Thursday, January 1, 2015



Some of Sheriff Clarke’s recent comments during an appearance on CNN provide further evidence of why Milwaukee County needs a new sheriff. For example, he describes groups that fight to hold police officers accountable for killing unarmed civilians as “anarchist groups exploiting tragic situations to create chaos.” In addition, Clarke says the protests lack merit and suggests that protesters do not truly believe that black lives matter.

Clarke states that police officers killed more whites than blacks in recent years, but he ignores large racial disparities in the per capita rate of killings. Data from the Centers for Disease Control and Prevention suggest that police killed more whites than blacks since 1999. However, whites constitute approximately 63 percent of the U.S. population while blacks constitute approximately 13 percent of the population. Some research demonstrates that law enforcement officials kill blacks at highly disproportionate rates. One study shows that from 2010 to 2012, black teens were 21 times more likely to be shot dead by police officers than white teens.

I agree with Clarke that more must be done to prevent murders in predominantly black neighborhoods in Milwaukee, but this will not be accomplished solely through the efforts of law enforcement officials. More than half of adult black males in Milwaukee do not have jobs, and about half of black males in their 30s and 40s who reside in Milwaukee County have spent time in Wisconsin prisons. Wisconsin imprisoned nearly half of these individuals for drug offenses. In order to decrease the murder rate in Milwaukee, public officials will have to focus more on attacking the root causes of crime.

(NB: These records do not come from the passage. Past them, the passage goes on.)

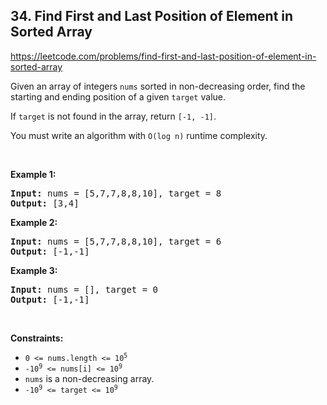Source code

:## 34. Find First and Last Position of Element in Sorted Array

<https://leetcode.com/problems/find-first-and-last-position-of-element-in-sorted-array>

<div class="px-5 pt-4"><div class="_1l1MA" data-track-load="qd_description_content"><p>Given an array of integers <code>nums</code> sorted in non-decreasing order, find the starting and ending position of a given <code>target</code> value.</p>

<p>If <code>target</code> is not found in the array, return <code>[-1, -1]</code>.</p>

<p>You must&nbsp;write an algorithm with&nbsp;<code>O(log n)</code> runtime complexity.</p>

<p>&nbsp;</p>
<p><strong class="example">Example 1:</strong></p>
<pre><strong>Input:</strong> nums = [5,7,7,8,8,10], target = 8
<strong>Output:</strong> [3,4]
</pre><p><strong class="example">Example 2:</strong></p>
<pre><strong>Input:</strong> nums = [5,7,7,8,8,10], target = 6
<strong>Output:</strong> [-1,-1]
</pre><p><strong class="example">Example 3:</strong></p>
<pre><strong>Input:</strong> nums = [], target = 0
<strong>Output:</strong> [-1,-1]
</pre>
<p>&nbsp;</p>
<p><strong>Constraints:</strong></p>

<ul>
 <li><code>0 &lt;= nums.length &lt;= 10<sup>5</sup></code></li>
 <li><code>-10<sup>9</sup>&nbsp;&lt;= nums[i]&nbsp;&lt;= 10<sup>9</sup></code></li>
 <li><code>nums</code> is a non-decreasing array.</li>
 <li><code>-10<sup>9</sup>&nbsp;&lt;= target&nbsp;&lt;= 10<sup>9</sup></code></li>
</ul>
</div></div>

Sheriff Clarke speaks about the need to reduce crime in largely black communities, but some of the policies he supports actually decrease the likelihood that this will occur. In a 2011 editorial, he said that “tough sentencing is an effective crime-control strategy.” Todd Clear, a criminologist at Rutgers University, completed a study which shows that mass imprisonment creates instability in marginalized neighborhoods that leads to increases in crime. New Jersey, New York, and California recently demonstrated that states can reduce violent crime rates while also reducing levels of imprisonment. When Clarke controlled Milwaukee County’s correctional facilities, he supported the elimination of several rehabilitation programs that have the potential to help people successfully reintegrate into communities. Additionally, Clarke opposes the implementation of community courts in predominantly African American neighborhoods that can make communities safer. These courts increase the likelihood that young people will become productive, law-abiding citizens by providing them with alternative to incarceration programs focused on rehabilitation and by giving them the opportunity to avoid criminal records which would greatly limit their life chances.